What lines in the records include the string "lstinline"? Return each one.

··········

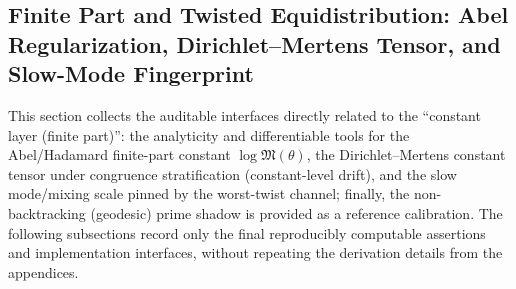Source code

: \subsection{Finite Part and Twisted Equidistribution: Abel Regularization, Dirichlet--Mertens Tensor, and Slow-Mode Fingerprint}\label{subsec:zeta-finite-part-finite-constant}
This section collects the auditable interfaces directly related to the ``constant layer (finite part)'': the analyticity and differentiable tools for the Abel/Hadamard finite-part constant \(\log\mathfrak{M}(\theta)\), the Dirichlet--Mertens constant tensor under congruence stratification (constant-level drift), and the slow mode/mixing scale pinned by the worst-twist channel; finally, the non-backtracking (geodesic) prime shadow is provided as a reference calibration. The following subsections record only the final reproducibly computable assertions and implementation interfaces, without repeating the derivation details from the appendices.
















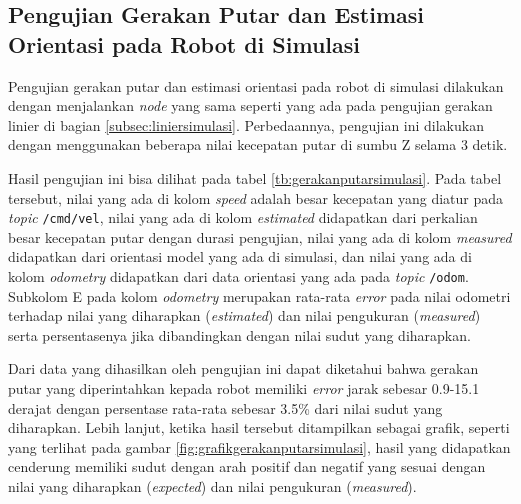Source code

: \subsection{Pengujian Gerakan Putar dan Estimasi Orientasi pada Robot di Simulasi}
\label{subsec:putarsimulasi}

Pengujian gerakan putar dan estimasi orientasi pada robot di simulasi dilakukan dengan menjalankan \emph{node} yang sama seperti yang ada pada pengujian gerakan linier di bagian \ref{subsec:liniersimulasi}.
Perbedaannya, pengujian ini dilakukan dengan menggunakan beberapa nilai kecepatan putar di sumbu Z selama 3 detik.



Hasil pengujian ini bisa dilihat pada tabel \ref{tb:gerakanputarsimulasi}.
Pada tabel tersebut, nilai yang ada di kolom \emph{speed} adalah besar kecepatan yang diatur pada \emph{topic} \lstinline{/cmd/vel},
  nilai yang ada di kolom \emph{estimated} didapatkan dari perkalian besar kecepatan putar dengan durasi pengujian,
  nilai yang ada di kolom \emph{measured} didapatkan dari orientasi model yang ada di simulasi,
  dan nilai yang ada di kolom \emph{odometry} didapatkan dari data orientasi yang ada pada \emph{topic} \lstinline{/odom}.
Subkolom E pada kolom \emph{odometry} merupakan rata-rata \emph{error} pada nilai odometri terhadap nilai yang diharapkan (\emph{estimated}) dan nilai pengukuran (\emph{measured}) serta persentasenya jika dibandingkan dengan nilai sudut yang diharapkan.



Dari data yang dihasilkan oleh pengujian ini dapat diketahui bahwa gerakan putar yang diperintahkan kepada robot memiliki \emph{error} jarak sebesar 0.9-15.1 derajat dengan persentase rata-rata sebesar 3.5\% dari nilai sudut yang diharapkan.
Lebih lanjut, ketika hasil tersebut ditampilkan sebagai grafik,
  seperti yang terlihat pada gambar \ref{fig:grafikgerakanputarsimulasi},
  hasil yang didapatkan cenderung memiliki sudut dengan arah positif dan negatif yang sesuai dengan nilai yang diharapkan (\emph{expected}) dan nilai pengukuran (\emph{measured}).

··········

■ Response for this exercise:
Pada tabel tersebut, nilai yang ada di kolom \emph{speed} adalah besar kecepatan yang diatur pada \emph{topic} \lstinline{/cmd/vel},
  dan nilai yang ada di kolom \emph{odometry} didapatkan dari data orientasi yang ada pada \emph{topic} \lstinline{/odom}.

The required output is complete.